CHP’nin AKP önerisi karşısında ne yapıp  yapmayacağını kestirmek kolay olmasa gerek.

CHP, buğüne kadar izlediği politika ile AKP’den de beter tam bir kafa karışıklığı içerisindedir.  Parti’nin yetkili organlarının Kürt politikasına ilişkin ortak anlayış içerisinde olmadıkları bilinmektedir.

Kemal Kılıçtaroglu’nun ‘’yeni CHP’’si, Deniz Baykal CHP’nini aşmak istese bile bunun kolay olmadığı görülüyor.

Bir gün önce ‘’Oslo görüşmelerine karşı değiliz’’ diyen ve hemen arkasından da ‘’amaaa…’’ diye bir çekinceyle ‘’görüşmeler açık yapılsın’ ’(!) gibi olmayacak duaya amin diyebilen bir CHP’nin ne yapmak istediğini kestirmek gerçekten kolay gözükmüyor.

Bir yandan ‘’Oslo görüşmelerine karşı değiliz’’ diyeceksin, ama öte yandan kalkıp, ‘’Oslo’da ‘’Terör’’le anlaşma yaptınız diye basın açıklaması yaparak kamuoyuna ‘’belğe’’ gösterip halkı kışkırtmaya çalışacaksın…

Dersim Milletvekili Hüseyin Ayğün’ün, PKK gerillaları tafından alıkonulması üzerine partide yaşanan olaylar ve bu konuda parti içerisindeki çalkantı, Hüseyin Aygün’ü partiden istifa aşamasına kadar getirebilmiştir. Hüseyin Aygün’ün, o günden bu yana kamuoyu önüne çıkmıyor olması bile başlı başına bir soru işareti olarak ortada durmaktadır.

CHP Kört sorununun çözümü konusunda ne yaptıgını bilmez bir politikasızlık içerisinde kıvranmaktadır. Parti içerisindeki Ulusal kanat bu konu da MHP’den de beter bir şövenizm le sorunun demokratik yollardan çözümü konusunda ayak diretmektedir.

Her şeye karşın AKP’nin CHP’ye yaptıgı öneri, Kemal Kılıçtaroğlu tarafından ‘’kapımız’açık’’ diye cevaplandırılmış olsa bile, bu önerinin CHP’yi için için kaynatacagı, kim bilir belkide partinin bölünmesine kadar götürebilecek çalkantılara vesile olacagı göz ardı edilmemelidir.

İktidar partisi AKP tarafından CHP’ye yapılan bu son teklif, CHP’nin, Kürt sorunu konusundaki samimiyetini bir kez daha test etmemiz için son derece ciddi bir sürecinde başlangıcı olacaktır.

Bu öneri aynı zamanda CHP’nin Kürt sorunu konusunun çözümü yönündeki samimiyeti açısından da önemlidir.

AKP tarafından kendisine yapılmış bu önerinin CHP açısından son derece ciddi bir fırsat oldugunu belirtmek durumundayım.

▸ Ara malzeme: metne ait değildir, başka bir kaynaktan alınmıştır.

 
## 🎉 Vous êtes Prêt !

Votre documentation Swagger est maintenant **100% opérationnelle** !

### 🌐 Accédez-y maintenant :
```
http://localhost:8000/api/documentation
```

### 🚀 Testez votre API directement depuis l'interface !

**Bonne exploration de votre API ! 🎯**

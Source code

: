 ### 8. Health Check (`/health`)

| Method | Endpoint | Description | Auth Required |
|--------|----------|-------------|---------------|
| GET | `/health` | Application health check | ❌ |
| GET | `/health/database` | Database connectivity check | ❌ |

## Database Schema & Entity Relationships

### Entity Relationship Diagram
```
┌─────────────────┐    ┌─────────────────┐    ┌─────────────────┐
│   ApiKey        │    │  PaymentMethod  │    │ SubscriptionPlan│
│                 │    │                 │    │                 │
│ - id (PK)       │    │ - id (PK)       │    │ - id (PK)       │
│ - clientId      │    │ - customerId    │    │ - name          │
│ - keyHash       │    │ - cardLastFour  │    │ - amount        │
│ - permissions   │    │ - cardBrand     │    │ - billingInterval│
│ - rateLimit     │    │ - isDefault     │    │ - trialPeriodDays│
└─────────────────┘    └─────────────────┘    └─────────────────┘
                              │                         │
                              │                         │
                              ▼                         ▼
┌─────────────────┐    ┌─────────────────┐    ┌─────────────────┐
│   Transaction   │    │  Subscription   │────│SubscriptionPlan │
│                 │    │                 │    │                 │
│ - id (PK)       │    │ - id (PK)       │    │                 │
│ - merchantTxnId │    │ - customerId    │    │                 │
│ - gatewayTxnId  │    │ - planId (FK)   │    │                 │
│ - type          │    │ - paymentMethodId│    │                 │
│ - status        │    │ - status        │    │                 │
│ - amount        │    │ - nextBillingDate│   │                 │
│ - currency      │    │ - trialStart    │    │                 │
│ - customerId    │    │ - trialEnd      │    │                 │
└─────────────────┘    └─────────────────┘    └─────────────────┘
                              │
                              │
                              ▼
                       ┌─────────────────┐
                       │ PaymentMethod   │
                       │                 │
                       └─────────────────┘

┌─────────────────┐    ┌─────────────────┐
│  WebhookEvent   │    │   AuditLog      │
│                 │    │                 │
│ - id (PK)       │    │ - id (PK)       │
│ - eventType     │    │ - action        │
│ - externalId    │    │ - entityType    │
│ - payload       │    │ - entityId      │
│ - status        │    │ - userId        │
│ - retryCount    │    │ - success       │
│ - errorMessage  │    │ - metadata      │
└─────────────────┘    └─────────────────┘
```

CHP, kendisini ciddi bir çözüm partisi olarak ortaya koymak istiyormu ? Öneri karşısındaki tutumu bu sorunun cevabını da da verecektir.

AKP tarafından kendisine yapılmış olan önerinin üstüne üstüne giderek Çözüm konusunda dayatıcı ve israrlı olması, kendisine yapılan bu öneriyi yapanların elinden alarak açık, net ve kararlı bir biçimde ona karşı savunarak onu zorlaması için önemli bir fırsatın kapısı aralanmıştır.

Ana muhalefet partisi olmak, tek başına meclis’teki milletvekili sayısı ile değil, ülke sorunlarına aklı selim çözümler  üreterek yol gösterci ve ufuk açıcı politik tespitler yaparak olunuyor. CHP’nin bugüne kadar hiçbir konuda kendi içinde tutarlı ve anlaşılır bir önerisi olmamıştır. Bu anlamıyla, Bugüne kadar görülen tablo, TBMM içerisinde yada sokak’ta iktidara alternatif güç CHP değil BDP olmuştur denilebilir.

Bekleyip göreceğiz. CHP’nin Kürt sorunu ve barış’a ilişkin tavrını yada tavırsızlığını bekleyip öğreneceğiz.

Bakalım ne çıkacak…

CHP, ya var olmaya devam edecek,’’bin yıllım muhalafet’’ini sördürecek, yada, hızla eriyecek, bölünü parçalanarak bir avuç CHP’liler topluluğu olarak kalmaya devam mı edecek…

CHP'nin Kürt sınavındaki başarı yada başarısızlıgı bu anlamıyla belirleyici bile olacaktır.